El fantasma de Harlot (146 page)

—Ahora son las ocho menos diez. Me llamarás a las ocho y dos. Teléfono público.

—Mensaje recibido —dije—. A las ocho y dos. Teléfono público.


Ciao
.

Colgó. No podía creerlo. En la Granja, el sueño de uno era estar preparado para un momento como ése.

Me eché a reír. La mujer no podía ser otra que Kittredge. No me había sentido tan alegre desde que llegó a mi escritorio el boletín acerca de los arbustos de Langley.

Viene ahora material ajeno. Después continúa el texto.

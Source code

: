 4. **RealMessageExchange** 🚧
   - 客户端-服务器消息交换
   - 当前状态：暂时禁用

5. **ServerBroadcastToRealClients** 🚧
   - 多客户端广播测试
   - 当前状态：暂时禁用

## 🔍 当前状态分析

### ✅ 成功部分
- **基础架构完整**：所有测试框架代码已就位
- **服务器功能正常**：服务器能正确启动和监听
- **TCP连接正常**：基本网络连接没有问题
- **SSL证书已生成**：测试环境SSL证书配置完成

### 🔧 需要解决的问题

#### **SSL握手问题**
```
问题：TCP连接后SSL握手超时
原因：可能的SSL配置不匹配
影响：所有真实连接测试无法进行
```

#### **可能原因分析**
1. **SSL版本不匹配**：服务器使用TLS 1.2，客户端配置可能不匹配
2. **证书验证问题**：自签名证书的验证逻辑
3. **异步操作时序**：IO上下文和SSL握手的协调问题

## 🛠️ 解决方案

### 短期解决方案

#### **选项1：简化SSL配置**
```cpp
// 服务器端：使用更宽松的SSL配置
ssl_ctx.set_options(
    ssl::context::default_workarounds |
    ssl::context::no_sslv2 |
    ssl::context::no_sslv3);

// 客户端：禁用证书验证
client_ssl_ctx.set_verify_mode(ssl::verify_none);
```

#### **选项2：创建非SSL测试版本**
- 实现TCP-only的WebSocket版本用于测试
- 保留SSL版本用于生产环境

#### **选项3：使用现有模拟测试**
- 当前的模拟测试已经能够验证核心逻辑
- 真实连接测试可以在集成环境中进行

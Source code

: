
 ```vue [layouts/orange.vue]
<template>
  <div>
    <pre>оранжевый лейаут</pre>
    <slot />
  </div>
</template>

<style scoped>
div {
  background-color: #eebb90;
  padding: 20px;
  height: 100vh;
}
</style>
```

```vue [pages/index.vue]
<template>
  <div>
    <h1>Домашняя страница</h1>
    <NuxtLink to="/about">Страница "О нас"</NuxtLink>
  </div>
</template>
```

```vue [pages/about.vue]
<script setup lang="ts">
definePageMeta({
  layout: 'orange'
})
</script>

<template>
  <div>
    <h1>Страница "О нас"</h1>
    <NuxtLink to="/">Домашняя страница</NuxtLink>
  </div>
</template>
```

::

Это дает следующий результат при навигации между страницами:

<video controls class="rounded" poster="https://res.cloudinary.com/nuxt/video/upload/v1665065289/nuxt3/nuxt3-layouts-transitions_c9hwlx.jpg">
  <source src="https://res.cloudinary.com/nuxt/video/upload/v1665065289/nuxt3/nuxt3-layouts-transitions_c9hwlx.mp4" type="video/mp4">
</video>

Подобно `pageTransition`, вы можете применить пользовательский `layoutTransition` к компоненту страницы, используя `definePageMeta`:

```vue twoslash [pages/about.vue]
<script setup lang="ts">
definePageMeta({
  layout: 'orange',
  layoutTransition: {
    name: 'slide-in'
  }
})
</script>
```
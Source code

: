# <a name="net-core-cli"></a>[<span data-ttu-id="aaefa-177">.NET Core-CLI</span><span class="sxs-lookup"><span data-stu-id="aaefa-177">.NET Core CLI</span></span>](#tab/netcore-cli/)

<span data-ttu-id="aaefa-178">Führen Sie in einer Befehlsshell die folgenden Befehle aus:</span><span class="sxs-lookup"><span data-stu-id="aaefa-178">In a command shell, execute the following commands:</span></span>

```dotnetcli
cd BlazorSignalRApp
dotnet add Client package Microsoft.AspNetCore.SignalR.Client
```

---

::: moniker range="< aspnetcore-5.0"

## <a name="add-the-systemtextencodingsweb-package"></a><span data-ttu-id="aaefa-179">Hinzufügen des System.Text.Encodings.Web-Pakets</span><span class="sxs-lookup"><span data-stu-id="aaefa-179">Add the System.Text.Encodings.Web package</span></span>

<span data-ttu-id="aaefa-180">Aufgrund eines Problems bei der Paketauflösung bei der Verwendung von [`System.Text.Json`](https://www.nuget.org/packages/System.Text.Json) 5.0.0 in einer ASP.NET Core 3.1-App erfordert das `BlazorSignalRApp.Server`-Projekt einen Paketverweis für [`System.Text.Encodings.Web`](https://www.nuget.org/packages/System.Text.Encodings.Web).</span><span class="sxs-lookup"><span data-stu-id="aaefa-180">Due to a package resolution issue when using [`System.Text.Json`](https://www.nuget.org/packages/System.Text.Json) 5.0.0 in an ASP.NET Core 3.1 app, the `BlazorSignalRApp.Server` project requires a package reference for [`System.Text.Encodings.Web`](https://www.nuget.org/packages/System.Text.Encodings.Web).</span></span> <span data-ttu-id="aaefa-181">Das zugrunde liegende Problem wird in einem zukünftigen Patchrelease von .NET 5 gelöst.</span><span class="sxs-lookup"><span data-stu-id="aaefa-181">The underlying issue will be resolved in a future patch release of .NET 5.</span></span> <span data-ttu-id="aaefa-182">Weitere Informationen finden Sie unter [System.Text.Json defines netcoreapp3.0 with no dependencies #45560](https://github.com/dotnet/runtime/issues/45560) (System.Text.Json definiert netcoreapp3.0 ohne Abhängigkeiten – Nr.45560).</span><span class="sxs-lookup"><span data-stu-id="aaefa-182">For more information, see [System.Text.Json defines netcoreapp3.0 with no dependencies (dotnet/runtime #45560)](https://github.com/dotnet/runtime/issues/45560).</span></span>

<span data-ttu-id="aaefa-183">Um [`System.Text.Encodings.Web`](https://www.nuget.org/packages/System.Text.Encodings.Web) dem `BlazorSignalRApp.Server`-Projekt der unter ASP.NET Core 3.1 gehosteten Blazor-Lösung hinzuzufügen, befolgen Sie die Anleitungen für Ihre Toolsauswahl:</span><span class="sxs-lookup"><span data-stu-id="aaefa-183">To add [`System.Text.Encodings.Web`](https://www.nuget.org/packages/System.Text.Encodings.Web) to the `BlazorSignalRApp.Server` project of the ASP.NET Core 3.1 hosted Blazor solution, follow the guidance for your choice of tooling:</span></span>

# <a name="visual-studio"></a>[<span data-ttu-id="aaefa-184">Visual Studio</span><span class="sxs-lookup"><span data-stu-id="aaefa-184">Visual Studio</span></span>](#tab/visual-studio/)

Había una serie de teléfonos públicos a dos manzanas de mi apartamento, y a las ocho horas, un minuto y cincuenta segundos, eché mi moneda por la ranura. La voz que respondió ya no me llegaba ahogada por un pañuelo.

—¿Harry?

—Sí.

—Soy Kittredge.

—Sí —fue todo lo que pude responder.

—Harry, ¿has oído hablar de una muchacha llamada Modene Murphy?

—¿Por qué lo preguntas?

Mi laringe me traicionaba de nuevo.

—Oh, Harry, tú eres FIELD, ¿verdad?

—Prefiero no responder a eso.

—Lo supe desde el primer momento. Harry, te guste o no, Hugh me ha designado como tu sustituto. He leído tus informes.

—¿Todos?

—Todos, y más. No puedes imaginarte las consecuencias.

Era una extraña manera de comenzar, si se consideraba que habíamos pasado algo así como un año y medio sin intercambiar ninguna clase de comunicación.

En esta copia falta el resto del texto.